Hello guys, how's the judging journey been so far? AI this AI that, must be tiring hahaha, don't worry i'm a safe place.

TLDR

Slaze solves the dead internet theory, for users and for mods, while being open source, deterministic, and secure. Normal users benefit the most. Moderators spend less time reading garbage, more time enjoying life. Built end to end with polish.


Yapping starts now (for those who don't have Acute Wall-of-Text Syndrome)

So yeah, Slaze. Slaze was born from the collective frustration of mine, and many many more people on reddit and other social media, and the problem is: The Dead Internet Theory. In short, TDIT means most of the content on the internet is generated using AI or automation tools, more like in a way to get engagement or something for profit, without respecting human to human interaction.

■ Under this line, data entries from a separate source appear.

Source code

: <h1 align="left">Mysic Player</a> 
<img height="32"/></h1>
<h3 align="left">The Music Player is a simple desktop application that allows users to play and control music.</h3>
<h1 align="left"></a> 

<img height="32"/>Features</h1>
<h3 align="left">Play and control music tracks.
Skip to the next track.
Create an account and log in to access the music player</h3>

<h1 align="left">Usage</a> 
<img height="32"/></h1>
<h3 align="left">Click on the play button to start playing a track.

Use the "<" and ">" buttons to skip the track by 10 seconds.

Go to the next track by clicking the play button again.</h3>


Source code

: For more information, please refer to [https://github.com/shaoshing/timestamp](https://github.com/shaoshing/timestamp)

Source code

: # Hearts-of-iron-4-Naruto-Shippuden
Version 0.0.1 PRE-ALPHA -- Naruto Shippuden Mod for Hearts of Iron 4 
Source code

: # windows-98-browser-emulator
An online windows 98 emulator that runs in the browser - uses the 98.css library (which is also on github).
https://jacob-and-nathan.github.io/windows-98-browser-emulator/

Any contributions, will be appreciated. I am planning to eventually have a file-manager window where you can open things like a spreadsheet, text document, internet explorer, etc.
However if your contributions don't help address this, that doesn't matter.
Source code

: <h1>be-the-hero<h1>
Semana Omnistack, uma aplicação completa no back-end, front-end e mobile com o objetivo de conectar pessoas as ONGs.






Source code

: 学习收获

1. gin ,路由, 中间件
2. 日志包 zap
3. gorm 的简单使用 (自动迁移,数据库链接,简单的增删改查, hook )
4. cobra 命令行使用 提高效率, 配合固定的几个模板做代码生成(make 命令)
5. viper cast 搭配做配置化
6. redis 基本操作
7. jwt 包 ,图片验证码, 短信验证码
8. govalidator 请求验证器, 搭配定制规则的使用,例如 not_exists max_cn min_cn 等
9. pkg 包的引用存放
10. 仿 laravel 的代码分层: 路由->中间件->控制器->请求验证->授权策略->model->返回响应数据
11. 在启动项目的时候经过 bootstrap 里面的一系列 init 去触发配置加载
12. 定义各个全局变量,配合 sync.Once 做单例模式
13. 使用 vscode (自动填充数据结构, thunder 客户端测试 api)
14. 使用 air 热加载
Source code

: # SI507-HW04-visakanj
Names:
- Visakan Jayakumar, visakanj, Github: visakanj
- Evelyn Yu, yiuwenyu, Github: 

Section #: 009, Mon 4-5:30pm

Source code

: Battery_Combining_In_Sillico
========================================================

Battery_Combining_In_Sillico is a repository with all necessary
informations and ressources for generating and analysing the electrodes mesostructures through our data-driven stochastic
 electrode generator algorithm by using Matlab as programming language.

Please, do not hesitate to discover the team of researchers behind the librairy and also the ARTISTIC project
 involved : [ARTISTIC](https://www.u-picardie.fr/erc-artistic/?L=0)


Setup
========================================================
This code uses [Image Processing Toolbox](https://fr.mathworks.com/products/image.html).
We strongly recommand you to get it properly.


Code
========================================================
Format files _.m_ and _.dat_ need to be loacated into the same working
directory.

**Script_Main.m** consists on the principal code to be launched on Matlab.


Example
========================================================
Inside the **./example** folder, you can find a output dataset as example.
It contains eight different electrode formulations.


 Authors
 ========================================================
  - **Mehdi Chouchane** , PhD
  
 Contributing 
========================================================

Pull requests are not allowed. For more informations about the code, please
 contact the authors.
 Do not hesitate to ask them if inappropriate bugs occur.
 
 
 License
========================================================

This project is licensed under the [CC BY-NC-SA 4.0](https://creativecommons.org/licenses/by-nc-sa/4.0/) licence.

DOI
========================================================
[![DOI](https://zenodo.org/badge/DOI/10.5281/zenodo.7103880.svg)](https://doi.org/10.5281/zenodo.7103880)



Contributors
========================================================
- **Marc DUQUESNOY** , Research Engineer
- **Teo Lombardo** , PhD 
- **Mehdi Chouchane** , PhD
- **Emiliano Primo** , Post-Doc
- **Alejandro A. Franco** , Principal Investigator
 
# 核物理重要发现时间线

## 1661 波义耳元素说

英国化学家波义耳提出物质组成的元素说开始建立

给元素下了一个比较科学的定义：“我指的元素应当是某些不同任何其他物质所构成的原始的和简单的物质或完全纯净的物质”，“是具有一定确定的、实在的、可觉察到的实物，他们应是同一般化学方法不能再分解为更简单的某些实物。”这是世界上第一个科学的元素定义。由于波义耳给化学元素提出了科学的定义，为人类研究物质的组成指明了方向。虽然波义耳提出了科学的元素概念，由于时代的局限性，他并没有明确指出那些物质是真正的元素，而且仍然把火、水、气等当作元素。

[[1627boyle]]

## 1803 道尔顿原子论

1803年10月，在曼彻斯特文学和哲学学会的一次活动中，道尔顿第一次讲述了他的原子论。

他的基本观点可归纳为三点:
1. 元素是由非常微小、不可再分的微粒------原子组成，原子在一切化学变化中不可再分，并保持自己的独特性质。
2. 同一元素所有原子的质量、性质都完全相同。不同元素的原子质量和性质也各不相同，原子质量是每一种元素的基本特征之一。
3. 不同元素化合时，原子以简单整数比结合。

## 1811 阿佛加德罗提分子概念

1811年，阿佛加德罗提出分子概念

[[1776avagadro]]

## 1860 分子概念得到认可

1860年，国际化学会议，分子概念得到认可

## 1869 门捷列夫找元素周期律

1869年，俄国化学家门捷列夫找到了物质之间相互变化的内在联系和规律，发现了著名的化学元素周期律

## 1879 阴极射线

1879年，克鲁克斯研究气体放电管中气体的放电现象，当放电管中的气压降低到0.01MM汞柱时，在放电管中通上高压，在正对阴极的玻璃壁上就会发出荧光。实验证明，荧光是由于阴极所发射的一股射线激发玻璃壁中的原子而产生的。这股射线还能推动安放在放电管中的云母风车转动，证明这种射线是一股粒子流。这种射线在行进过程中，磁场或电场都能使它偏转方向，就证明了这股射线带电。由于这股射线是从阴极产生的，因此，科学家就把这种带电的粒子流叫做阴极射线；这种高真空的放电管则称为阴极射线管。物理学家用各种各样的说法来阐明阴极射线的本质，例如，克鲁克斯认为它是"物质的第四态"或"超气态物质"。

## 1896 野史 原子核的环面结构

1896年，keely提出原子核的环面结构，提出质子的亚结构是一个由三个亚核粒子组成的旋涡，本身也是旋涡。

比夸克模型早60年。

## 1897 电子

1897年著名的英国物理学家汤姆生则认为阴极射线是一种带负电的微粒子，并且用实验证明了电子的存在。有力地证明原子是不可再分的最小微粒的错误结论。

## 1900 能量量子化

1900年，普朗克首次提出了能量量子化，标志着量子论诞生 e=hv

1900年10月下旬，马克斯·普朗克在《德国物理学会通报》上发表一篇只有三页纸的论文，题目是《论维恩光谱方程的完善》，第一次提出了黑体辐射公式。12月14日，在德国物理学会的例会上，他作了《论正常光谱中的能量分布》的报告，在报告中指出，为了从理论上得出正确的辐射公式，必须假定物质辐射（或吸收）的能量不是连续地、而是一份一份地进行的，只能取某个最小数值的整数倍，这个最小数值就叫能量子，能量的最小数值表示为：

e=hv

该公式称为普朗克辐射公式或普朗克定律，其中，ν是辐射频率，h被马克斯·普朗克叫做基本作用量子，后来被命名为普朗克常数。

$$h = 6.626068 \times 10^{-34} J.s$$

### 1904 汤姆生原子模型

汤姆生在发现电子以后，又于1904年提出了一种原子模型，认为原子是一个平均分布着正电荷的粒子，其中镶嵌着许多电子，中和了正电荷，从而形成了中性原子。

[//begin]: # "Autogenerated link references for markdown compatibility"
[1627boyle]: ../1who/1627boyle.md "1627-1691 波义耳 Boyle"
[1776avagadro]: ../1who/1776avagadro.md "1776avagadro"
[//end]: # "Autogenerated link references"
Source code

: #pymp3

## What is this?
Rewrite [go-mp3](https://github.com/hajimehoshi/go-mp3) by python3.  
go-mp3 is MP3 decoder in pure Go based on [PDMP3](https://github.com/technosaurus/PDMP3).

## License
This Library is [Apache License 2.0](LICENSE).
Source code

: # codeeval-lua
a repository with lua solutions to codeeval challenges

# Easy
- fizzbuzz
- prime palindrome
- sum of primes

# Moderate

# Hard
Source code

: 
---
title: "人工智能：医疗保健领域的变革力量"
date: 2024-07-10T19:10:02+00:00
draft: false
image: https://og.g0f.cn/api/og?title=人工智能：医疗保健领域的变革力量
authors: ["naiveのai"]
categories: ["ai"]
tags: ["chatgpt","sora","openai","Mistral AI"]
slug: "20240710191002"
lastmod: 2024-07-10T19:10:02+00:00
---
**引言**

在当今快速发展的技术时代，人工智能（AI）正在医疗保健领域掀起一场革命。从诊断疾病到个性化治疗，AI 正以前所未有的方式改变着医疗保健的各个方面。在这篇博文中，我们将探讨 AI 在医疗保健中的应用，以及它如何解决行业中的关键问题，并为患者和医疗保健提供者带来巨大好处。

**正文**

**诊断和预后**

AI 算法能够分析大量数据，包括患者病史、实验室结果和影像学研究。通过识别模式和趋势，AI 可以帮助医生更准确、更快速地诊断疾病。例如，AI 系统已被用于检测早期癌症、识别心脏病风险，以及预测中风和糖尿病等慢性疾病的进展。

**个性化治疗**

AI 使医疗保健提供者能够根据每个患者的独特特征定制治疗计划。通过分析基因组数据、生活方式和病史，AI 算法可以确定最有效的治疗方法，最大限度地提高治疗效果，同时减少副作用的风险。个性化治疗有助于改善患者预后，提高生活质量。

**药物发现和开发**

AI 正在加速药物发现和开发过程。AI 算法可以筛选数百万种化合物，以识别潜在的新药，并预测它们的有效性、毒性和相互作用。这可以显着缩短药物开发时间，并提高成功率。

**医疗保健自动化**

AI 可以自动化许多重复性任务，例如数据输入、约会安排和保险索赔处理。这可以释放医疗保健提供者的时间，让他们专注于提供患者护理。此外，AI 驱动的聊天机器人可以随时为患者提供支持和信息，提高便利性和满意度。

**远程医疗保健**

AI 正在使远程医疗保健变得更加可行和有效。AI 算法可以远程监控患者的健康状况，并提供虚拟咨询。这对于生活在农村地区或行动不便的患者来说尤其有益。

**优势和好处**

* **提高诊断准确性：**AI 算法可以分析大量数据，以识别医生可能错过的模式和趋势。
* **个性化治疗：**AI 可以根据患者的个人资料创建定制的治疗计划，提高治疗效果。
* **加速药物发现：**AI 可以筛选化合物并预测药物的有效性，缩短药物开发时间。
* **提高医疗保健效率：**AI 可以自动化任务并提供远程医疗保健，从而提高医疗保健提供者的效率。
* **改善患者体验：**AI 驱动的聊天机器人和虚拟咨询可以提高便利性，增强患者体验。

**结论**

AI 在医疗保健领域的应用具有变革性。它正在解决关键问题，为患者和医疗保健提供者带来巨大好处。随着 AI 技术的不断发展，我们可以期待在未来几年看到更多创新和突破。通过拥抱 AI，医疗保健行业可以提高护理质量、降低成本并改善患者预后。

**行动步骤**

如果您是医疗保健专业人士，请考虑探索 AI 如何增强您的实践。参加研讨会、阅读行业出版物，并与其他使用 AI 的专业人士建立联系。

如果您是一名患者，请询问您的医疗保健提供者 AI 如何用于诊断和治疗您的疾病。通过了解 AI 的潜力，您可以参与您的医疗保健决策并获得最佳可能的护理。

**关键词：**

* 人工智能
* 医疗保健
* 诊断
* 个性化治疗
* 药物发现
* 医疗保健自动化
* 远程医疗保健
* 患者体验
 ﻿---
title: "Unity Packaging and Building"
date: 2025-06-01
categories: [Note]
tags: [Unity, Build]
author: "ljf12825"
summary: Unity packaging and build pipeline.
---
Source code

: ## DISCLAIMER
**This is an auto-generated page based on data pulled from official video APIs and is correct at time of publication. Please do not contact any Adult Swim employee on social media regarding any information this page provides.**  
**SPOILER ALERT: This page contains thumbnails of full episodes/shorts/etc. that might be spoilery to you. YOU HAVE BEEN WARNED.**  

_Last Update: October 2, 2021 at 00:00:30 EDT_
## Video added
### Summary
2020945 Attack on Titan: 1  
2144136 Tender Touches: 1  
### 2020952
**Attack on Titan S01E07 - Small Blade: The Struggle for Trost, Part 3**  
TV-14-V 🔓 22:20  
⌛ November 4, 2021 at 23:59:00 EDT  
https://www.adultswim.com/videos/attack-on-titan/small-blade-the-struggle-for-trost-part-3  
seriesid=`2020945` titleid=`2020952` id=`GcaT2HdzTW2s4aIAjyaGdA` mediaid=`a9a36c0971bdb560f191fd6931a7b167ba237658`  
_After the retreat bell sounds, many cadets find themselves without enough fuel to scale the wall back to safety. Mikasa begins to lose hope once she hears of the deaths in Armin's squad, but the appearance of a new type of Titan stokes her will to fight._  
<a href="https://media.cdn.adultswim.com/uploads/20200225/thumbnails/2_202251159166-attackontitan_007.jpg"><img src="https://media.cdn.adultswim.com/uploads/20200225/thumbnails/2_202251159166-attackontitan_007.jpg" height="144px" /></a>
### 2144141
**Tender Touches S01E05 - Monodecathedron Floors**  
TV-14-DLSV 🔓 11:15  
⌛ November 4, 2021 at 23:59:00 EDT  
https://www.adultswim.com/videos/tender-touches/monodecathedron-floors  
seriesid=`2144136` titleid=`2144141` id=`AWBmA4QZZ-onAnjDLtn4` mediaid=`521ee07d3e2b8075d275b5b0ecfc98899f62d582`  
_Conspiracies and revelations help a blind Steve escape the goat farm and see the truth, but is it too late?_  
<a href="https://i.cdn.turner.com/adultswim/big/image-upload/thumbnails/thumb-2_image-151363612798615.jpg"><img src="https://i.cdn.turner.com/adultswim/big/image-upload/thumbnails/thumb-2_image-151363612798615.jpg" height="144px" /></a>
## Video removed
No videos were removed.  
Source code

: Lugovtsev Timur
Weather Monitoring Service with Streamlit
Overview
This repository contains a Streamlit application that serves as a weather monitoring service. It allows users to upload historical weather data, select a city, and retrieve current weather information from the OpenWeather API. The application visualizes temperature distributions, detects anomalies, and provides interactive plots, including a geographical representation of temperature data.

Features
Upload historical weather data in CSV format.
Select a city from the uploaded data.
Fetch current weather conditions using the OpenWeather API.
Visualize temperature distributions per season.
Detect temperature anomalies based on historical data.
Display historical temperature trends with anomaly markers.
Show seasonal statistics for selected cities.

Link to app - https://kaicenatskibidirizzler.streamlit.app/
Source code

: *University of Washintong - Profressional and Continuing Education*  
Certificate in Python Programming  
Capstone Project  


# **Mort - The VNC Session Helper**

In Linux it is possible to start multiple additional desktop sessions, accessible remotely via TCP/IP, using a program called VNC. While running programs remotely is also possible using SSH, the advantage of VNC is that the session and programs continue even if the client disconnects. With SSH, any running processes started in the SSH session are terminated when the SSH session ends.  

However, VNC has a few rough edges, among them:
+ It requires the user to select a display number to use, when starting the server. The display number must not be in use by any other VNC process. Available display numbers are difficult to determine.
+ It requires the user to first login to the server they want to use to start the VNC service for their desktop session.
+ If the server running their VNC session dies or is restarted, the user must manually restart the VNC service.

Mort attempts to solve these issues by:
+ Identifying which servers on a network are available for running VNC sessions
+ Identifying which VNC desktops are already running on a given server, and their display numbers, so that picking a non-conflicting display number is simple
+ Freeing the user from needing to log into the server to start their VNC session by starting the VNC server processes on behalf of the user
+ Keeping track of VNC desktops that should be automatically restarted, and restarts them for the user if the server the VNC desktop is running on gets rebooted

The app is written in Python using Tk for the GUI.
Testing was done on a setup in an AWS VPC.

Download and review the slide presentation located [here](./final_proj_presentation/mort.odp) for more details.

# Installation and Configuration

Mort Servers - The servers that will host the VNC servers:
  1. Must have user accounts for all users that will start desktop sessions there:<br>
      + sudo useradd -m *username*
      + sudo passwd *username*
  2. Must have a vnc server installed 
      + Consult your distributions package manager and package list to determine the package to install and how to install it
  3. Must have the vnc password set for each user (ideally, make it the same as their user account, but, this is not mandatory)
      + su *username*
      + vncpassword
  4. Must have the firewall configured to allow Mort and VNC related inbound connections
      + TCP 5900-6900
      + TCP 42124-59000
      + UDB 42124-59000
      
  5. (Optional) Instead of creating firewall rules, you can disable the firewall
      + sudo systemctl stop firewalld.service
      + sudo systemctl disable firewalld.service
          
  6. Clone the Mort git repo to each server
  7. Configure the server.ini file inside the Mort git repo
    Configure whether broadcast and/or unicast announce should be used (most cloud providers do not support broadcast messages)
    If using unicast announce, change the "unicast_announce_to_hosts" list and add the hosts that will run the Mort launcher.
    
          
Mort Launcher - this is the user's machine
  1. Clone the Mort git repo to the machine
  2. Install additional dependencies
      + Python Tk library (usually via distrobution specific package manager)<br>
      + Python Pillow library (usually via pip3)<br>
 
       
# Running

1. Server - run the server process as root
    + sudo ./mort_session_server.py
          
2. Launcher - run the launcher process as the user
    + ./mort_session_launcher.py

You must have seen this too right? On reddit, many fake posts claiming "Oh I used these 7 tricks to earn a million dollars", or something more provocative like "I couldn't [states a problem], and then i found this" and it's basically an AI generated ad or something.


I get it ayush, what's your solution to this problem then?

Ahh, i'm glad you asked. So in the first place, Slaze was being built for normal people to use daily and i also had planned something for moderators too, but it was against Reddit's TOS. But i found a way to help both sides of the world, and my solution is a browser extension (currently awaiting approval from Google and Mozilla btw)


What does Slaze do?

A browser extension ayush? I know I know, i am supposed to showcase a mod tool, but hear me out. Slaze is unique in its way of working.

  1. So imagine yourself scrolling through the reddit feed (Slaze works on Twitter/X too). You follow a specific subreddit of your interest, you click on a post out of mystery, you read it, and there are specific phrases like "The Hard Truth", "Something Nobody Does", "So i use this to..." and you realize you've been baited into opening an AI slop post.

  2. You wish "only if i had a label or something that would show me if its a bait post or a slop post or an AI slop". And there you go, you install my extension (manually for now, sorry)

  3. As soon as you install it, you start seeing flairs on the top right side of every post (near the 3 dots), and they are quite unique and different for each post. One says "Deceptive Ad", another one says "Rage Bait", another one says "Genuinely Useful" and so on. There are 122+ unique flairs available. But ayush where do the flairs come from?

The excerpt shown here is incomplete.